[PROBLEM TO WORK ON]: Find the string "figs" in the data, and copy out each line that has it.

[Start of section]

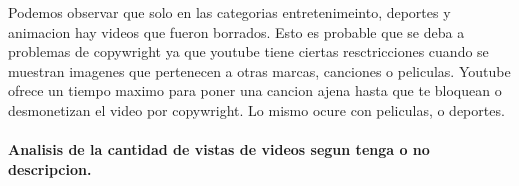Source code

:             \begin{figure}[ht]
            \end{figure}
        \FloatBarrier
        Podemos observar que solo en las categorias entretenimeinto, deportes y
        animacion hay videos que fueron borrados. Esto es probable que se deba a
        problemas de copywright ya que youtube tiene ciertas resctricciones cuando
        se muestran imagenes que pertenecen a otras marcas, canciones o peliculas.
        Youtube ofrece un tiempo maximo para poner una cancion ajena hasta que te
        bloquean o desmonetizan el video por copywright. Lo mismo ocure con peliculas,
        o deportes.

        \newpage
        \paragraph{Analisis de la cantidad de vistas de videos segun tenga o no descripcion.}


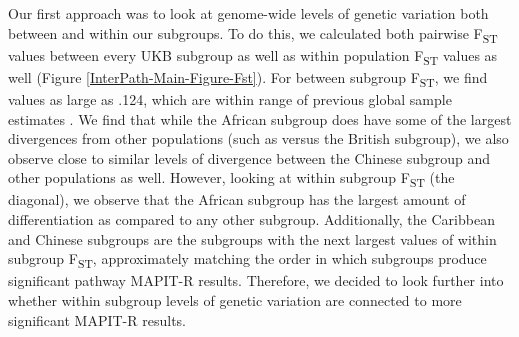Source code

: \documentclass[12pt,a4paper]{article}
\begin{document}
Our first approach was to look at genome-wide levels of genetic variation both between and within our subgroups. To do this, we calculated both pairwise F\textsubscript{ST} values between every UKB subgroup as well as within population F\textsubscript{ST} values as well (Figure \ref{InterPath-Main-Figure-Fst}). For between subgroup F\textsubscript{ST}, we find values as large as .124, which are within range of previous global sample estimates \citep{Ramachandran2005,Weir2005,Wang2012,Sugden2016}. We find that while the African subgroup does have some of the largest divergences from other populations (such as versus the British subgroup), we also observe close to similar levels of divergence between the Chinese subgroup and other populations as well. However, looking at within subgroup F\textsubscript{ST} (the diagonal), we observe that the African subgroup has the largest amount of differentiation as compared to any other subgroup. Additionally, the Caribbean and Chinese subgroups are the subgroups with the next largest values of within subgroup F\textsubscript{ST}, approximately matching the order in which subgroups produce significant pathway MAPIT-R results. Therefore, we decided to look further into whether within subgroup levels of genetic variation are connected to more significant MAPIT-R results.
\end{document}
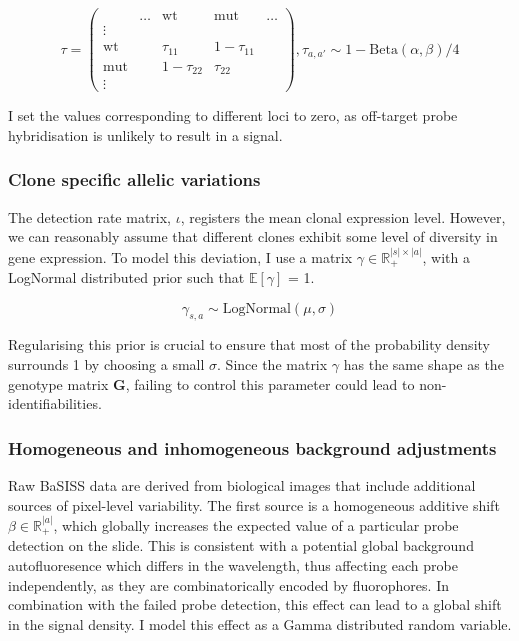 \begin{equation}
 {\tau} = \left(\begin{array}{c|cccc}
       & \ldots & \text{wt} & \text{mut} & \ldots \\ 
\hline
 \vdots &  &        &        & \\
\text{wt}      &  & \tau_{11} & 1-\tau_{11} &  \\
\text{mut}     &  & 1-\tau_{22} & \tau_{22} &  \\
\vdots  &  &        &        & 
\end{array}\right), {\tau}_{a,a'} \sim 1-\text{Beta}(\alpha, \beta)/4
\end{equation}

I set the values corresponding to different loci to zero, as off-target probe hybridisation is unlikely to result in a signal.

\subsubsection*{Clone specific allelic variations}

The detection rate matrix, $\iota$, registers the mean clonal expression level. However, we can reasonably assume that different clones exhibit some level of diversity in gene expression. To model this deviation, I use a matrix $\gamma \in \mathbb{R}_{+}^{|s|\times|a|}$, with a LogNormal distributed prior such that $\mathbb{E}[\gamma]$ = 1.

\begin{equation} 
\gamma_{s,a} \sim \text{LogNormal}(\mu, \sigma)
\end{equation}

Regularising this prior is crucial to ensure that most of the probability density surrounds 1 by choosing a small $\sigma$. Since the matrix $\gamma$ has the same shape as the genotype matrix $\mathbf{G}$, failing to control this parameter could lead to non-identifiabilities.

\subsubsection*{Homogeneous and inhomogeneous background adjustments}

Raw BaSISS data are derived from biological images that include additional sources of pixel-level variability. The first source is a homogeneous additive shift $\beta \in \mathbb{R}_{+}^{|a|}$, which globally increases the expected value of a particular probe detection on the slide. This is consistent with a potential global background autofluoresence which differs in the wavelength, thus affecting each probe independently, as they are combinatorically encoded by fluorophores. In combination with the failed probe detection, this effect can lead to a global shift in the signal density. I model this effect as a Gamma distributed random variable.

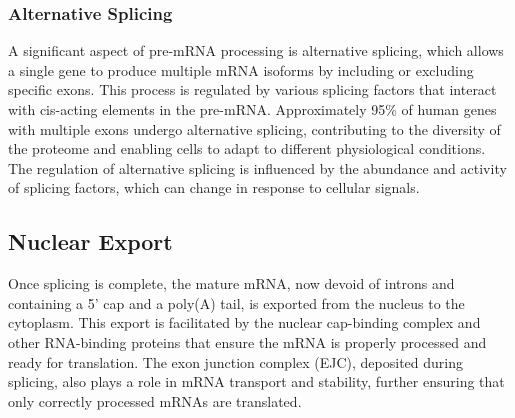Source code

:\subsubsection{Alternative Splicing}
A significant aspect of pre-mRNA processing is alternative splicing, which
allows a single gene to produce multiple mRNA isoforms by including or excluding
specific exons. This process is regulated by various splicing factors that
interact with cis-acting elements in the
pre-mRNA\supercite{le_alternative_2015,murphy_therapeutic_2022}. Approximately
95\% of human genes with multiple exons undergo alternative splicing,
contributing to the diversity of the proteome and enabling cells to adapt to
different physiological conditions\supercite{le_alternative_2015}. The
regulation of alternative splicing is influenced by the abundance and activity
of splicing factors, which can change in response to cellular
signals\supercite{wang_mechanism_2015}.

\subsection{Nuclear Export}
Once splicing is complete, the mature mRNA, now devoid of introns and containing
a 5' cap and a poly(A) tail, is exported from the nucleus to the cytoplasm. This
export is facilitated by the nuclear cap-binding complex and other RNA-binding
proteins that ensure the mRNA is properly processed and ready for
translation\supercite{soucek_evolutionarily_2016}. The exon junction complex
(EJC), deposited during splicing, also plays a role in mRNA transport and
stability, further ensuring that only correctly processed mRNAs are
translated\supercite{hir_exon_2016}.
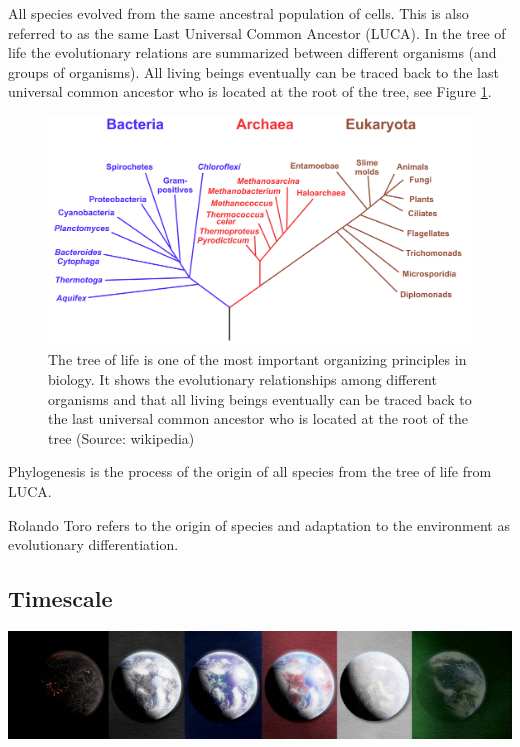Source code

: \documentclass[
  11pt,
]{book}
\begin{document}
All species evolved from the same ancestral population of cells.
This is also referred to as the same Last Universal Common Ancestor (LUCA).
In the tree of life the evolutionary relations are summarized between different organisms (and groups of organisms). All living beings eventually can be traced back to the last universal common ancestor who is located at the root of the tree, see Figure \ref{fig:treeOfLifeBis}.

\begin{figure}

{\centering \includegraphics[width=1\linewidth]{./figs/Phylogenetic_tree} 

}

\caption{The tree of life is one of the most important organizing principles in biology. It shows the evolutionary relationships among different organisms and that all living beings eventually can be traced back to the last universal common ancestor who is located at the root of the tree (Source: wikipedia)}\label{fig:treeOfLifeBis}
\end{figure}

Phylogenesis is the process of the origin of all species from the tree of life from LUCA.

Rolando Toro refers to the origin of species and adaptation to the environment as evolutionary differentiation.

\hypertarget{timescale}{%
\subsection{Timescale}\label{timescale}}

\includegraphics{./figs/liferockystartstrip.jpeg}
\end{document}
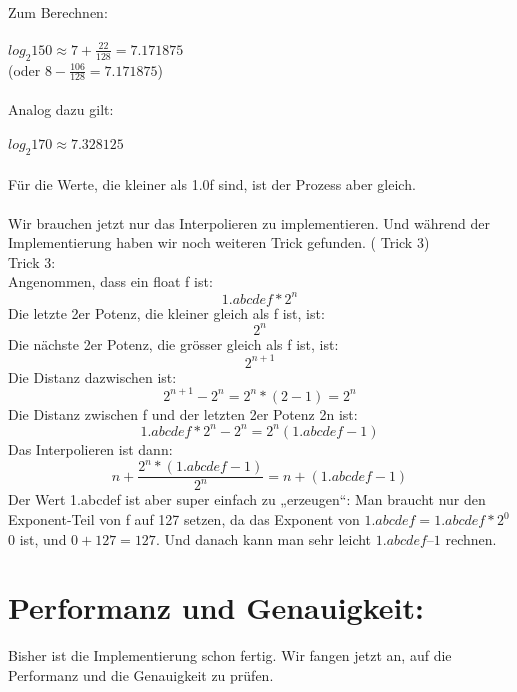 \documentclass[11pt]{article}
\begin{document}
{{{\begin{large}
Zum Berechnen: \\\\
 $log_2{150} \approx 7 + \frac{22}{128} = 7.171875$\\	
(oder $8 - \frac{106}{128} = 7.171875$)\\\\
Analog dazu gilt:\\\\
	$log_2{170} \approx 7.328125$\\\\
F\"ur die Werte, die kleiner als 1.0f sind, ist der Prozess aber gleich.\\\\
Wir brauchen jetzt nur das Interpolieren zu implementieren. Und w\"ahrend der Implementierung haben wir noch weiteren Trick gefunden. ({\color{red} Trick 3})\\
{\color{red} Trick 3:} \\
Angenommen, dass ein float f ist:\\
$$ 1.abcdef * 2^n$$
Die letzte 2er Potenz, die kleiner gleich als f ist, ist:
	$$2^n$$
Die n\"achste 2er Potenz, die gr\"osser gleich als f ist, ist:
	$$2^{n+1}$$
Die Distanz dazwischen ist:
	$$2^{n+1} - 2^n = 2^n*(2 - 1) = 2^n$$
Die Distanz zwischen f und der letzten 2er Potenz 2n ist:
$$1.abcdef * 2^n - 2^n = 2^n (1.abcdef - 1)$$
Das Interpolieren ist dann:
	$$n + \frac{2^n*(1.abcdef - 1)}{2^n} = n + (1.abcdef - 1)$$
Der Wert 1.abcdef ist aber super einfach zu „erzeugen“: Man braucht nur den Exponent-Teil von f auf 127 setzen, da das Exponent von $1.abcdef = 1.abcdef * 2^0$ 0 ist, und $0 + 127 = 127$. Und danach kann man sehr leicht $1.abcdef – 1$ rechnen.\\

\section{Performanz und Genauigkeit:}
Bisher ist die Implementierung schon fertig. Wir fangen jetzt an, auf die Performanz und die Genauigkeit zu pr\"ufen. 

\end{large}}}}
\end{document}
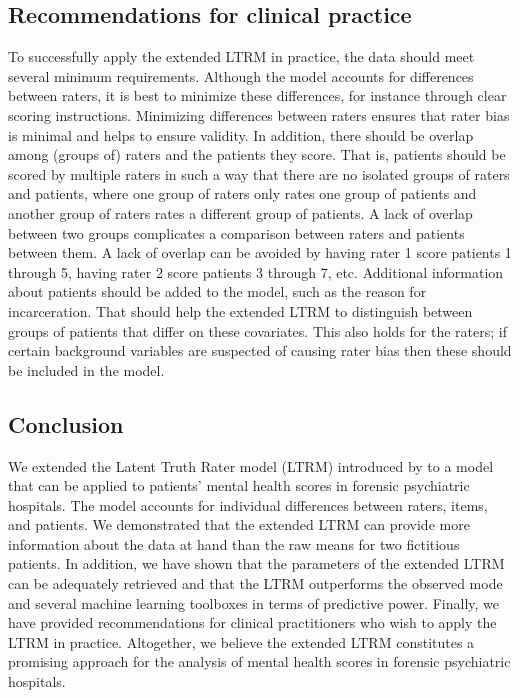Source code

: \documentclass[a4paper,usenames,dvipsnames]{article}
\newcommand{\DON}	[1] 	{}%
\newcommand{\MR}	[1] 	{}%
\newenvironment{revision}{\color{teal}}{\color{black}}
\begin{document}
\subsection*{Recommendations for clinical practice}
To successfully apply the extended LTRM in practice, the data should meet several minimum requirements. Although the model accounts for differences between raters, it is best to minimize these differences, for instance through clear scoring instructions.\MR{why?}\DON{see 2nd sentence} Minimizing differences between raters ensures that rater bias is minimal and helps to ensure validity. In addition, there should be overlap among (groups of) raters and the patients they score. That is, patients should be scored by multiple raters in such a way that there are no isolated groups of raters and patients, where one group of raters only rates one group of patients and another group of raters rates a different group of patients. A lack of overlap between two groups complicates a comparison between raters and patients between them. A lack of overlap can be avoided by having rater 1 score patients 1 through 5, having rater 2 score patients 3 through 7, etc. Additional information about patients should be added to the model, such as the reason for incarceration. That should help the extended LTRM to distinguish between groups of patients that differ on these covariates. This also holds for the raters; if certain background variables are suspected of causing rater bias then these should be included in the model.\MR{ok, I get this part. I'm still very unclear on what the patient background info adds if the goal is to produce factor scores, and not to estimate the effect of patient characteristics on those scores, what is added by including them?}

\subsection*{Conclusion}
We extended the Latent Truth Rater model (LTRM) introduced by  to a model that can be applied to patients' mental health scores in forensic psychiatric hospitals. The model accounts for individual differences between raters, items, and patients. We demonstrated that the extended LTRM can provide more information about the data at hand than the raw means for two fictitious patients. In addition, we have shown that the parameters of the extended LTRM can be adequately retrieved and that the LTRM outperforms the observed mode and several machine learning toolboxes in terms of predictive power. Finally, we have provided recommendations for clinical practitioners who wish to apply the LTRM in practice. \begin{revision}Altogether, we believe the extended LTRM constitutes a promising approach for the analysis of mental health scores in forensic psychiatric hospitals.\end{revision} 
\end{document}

[End of section]

[RESPONSE AREA]:
{\centering \includegraphics[width=1\linewidth]{./figs/Phylogenetic_tree} 
\includegraphics{./figs/liferockystartstrip.jpeg}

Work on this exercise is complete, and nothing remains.